La terapia con Nab-paclitaxel è già stata approvata in Italia per il trattamento del tumore del seno dal 2011 e, recentemente, nel mese di febbraio, l’Aifa ne ha stabilito la rimborsabilità anche per il trattamento del cancro del pancreas.

“La chemioterapia costituisce un’arma fondamentale nella neoplasia del seno. Oggi, grazie ai progressi compiuti negli ultimi anni, l’87% delle pazienti guarisce, ma quando la malattia è in fase metastatica, le opzioni si riducono. Ecco perché è fondamentale disporre di un nuovo trattamento che ha dimostrato di migliorare la sopravvivenza del 20% nella patologia avanzata”

ha dichiarato la dott.ssa Stefania Gori, segretario nazionale AIOM.

“Nab-paclitaxel ha dimostrato di raggiungere un vantaggio in termini di risposte tumorali rispetto a uno degli standard internazionali di trattamento, rappresentato dalla combinazione di carboplatino e paclitaxel.

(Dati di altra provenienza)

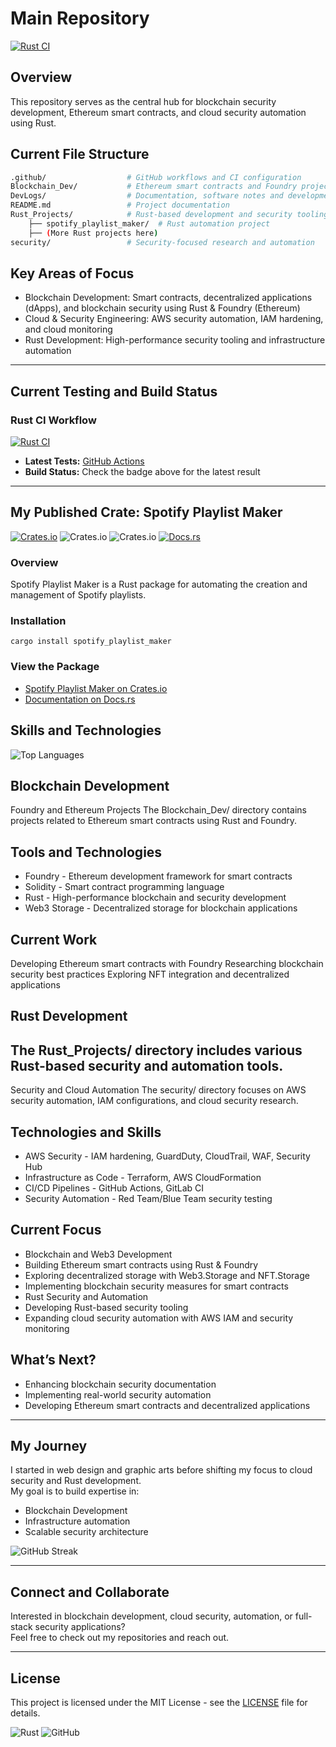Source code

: # Main Repository

[![Rust CI](https://github.com/SkyeVault/Main/actions/workflows/ci.yml/badge.svg)](https://github.com/SkyeVault/Main/actions/workflows/ci.yml)

## Overview
This repository serves as the central hub for blockchain security development, Ethereum smart contracts, and cloud security automation using Rust.

## Current File Structure
```sh
.github/                  # GitHub workflows and CI configuration  
Blockchain_Dev/           # Ethereum smart contracts and Foundry projects  
DevLogs/                  # Documentation, software notes and development logs  
README.md                 # Project documentation  
Rust_Projects/            # Rust-based development and security tooling  
    ├── spotify_playlist_maker/  # Rust automation project  
    ├── (More Rust projects here)  
security/                 # Security-focused research and automation  

```

## Key Areas of Focus
- Blockchain Development: Smart contracts, decentralized applications (dApps), and blockchain security using Rust & Foundry (Ethereum)
- Cloud & Security Engineering: AWS security automation, IAM hardening, and cloud monitoring
- Rust Development: High-performance security tooling and infrastructure automation

---

## Current Testing and Build Status
### Rust CI Workflow
[![Rust CI](https://github.com/SkyeVault/Main/actions/workflows/ci.yml/badge.svg)](https://github.com/SkyeVault/Main/actions/workflows/ci.yml)

- **Latest Tests:** [GitHub Actions](https://github.com/SkyeVault/Main/actions)
- **Build Status:** Check the badge above for the latest result

---

## My Published Crate: Spotify Playlist Maker

[![Crates.io](https://img.shields.io/crates/v/spotify_playlist_maker)](https://crates.io/crates/spotify_playlist_maker)
![Crates.io](https://img.shields.io/crates/d/spotify_playlist_maker)
![Crates.io](https://img.shields.io/crates/l/spotify_playlist_maker)
[![Docs.rs](https://docs.rs/spotify_playlist_maker/badge.svg)](https://docs.rs/spotify_playlist_maker)

### Overview
Spotify Playlist Maker is a Rust package for automating the creation and management of Spotify playlists.

### Installation
```
cargo install spotify_playlist_maker
```

### View the Package
- [Spotify Playlist Maker on Crates.io](https://crates.io/crates/spotify_playlist_maker)
- [Documentation on Docs.rs](https://docs.rs/spotify_playlist_maker)
  


## Skills and Technologies

![Top Languages](https://github-readme-stats.vercel.app/api/top-langs/?username=skyevault&layout=compact&theme=dark)

## Blockchain Development
Foundry and Ethereum Projects
The Blockchain_Dev/ directory contains projects related to Ethereum smart contracts using Rust and Foundry.

## Tools and Technologies
- Foundry - Ethereum development framework for smart contracts
- Solidity - Smart contract programming language
- Rust - High-performance blockchain and security development
- Web3 Storage - Decentralized storage for blockchain applications

## Current Work
Developing Ethereum smart contracts with Foundry
Researching blockchain security best practices
Exploring NFT integration and decentralized applications

## Rust Development
The Rust_Projects/ directory includes various Rust-based security and automation tools.
---

Security and Cloud Automation
The security/ directory focuses on AWS security automation, IAM configurations, and cloud security research.

## Technologies and Skills
- AWS Security - IAM hardening, GuardDuty, CloudTrail, WAF, Security Hub
- Infrastructure as Code - Terraform, AWS CloudFormation
- CI/CD Pipelines - GitHub Actions, GitLab CI
- Security Automation - Red Team/Blue Team security testing

## Current Focus
- Blockchain and Web3 Development
- Building Ethereum smart contracts using Rust & Foundry
- Exploring decentralized storage with Web3.Storage and NFT.Storage
- Implementing blockchain security measures for smart contracts
- Rust Security and Automation
- Developing Rust-based security tooling
- Expanding cloud security automation with AWS IAM and security monitoring

## What’s Next?
- Enhancing blockchain security documentation
- Implementing real-world security automation
- Developing Ethereum smart contracts and decentralized applications

---

## My Journey
I started in web design and graphic arts before shifting my focus to cloud security and Rust development.  
My goal is to build expertise in:
- Blockchain Development
- Infrastructure automation
- Scalable security architecture
  
![GitHub Streak](https://streak-stats.demolab.com/?user=skyevault&theme=dark)

---

## Connect and Collaborate
Interested in blockchain development, cloud security, automation, or full-stack security applications?  
Feel free to check out my repositories and reach out.

---

## License
This project is licensed under the MIT License - see the [LICENSE](LICENSE) file for details.

![Rust](https://img.shields.io/badge/Rust-Language-brown?style=flat-square&logo=rust)
![GitHub](https://img.shields.io/badge/GitHub-Profile-blue?style=flat-square&logo=github)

Si stanno aprendo prospettive importanti anche nel carcinoma del polmone non a piccole cellule, che comprende l’85-90% di tutti i casi di cancro del polmone”

ha detto il prof. Pinto.

Uno studio indipendente condotto su circa 1200 donne ha dimostrato che questo farmaco chemioterapico intelligente è efficace anche nella neoplasia del seno in stadio iniziale ad alto rischio, migliorando in modo significativo la sopravvivenza delle pazienti.